(RECORDS FOR PROCESSING Opens)

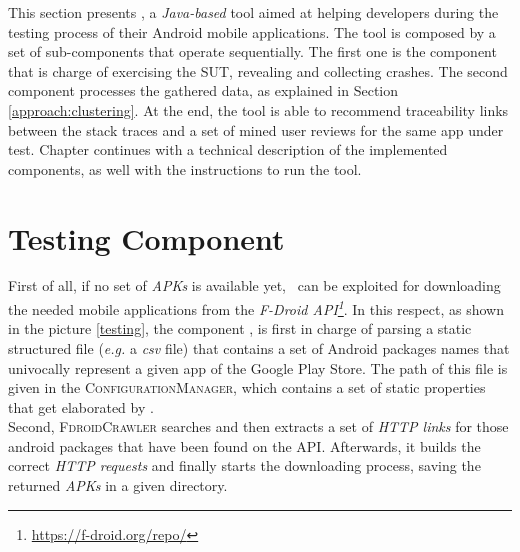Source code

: \label{chapter:tool}
This section presents \toolname, a \textit{Java-based} tool aimed at helping  developers during the testing process of their Android mobile applications. The tool is composed by a set of sub-components that operate sequentially. The first one is the component that is charge of exercising the SUT, revealing and collecting crashes. The second component processes the gathered data, as explained in Section \ref{approach:clustering}. At the end, the tool is able to recommend traceability links between the stack traces and a set of mined user reviews for the same app under test. Chapter continues with a technical description of the implemented components, as well with the instructions to run the tool.


\section{Testing Component}
\label{tool: testing}
First of all, if no set of \textit{APKs} is available yet, \toolname\ can be exploited for downloading the needed mobile applications from the \textit{F-Droid API\footnote{\url{https://f-droid.org/repo/}}}. In this respect, as shown in the picture \ref{testing}, the component \FDroidCrawler, is first in charge of  parsing a static structured file (\textit{e.g.} a \textit{csv} file) that contains a set of Android packages names that univocally represent a given app of the Google Play Store. 
The path of this file is given in the \textsc{ConfigurationManager}, which contains a set of static properties that get elaborated by \toolname. \\
Second, \textsc{FdroidCrawler} searches and then extracts a set of \textit{HTTP links} for those android packages that have been found on the API. Afterwards, it builds the correct \textit{HTTP requests} and finally starts the downloading process, saving the returned \textit{APKs} in a given directory.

(RECORDS FOR PROCESSING Closes)

=== EXERCISE AIM ===
Pictures must not appear in the copy, and every record must be restated word for word.

=== RESULT OF THIS TASK ===
Source code

: \label{chapter:tool}
This section presents \toolname, a \textit{Java-based} tool aimed at helping  developers during the testing process of their Android mobile applications. The tool is composed by a set of sub-components that operate sequentially. The first one is the component that is charge of exercising the SUT, revealing and collecting crashes. The second component processes the gathered data, as explained in Section \ref{approach:clustering}. At the end, the tool is able to recommend traceability links between the stack traces and a set of mined user reviews for the same app under test. Chapter continues with a technical description of the implemented components, as well with the instructions to run the tool.


\section{Testing Component}
\label{tool: testing}
First of all, if no set of \textit{APKs} is available yet, \toolname\ can be exploited for downloading the needed mobile applications from the \textit{F-Droid API\footnote{\url{https://f-droid.org/repo/}}}. In this respect, as shown in the picture \ref{testing}, the component \FDroidCrawler, is first in charge of  parsing a static structured file (\textit{e.g.} a \textit{csv} file) that contains a set of Android packages names that univocally represent a given app of the Google Play Store. 
The path of this file is given in the \textsc{ConfigurationManager}, which contains a set of static properties that get elaborated by \toolname. \\
Second, \textsc{FdroidCrawler} searches and then extracts a set of \textit{HTTP links} for those android packages that have been found on the API. Afterwards, it builds the correct \textit{HTTP requests} and finally starts the downloading process, saving the returned \textit{APKs} in a given directory.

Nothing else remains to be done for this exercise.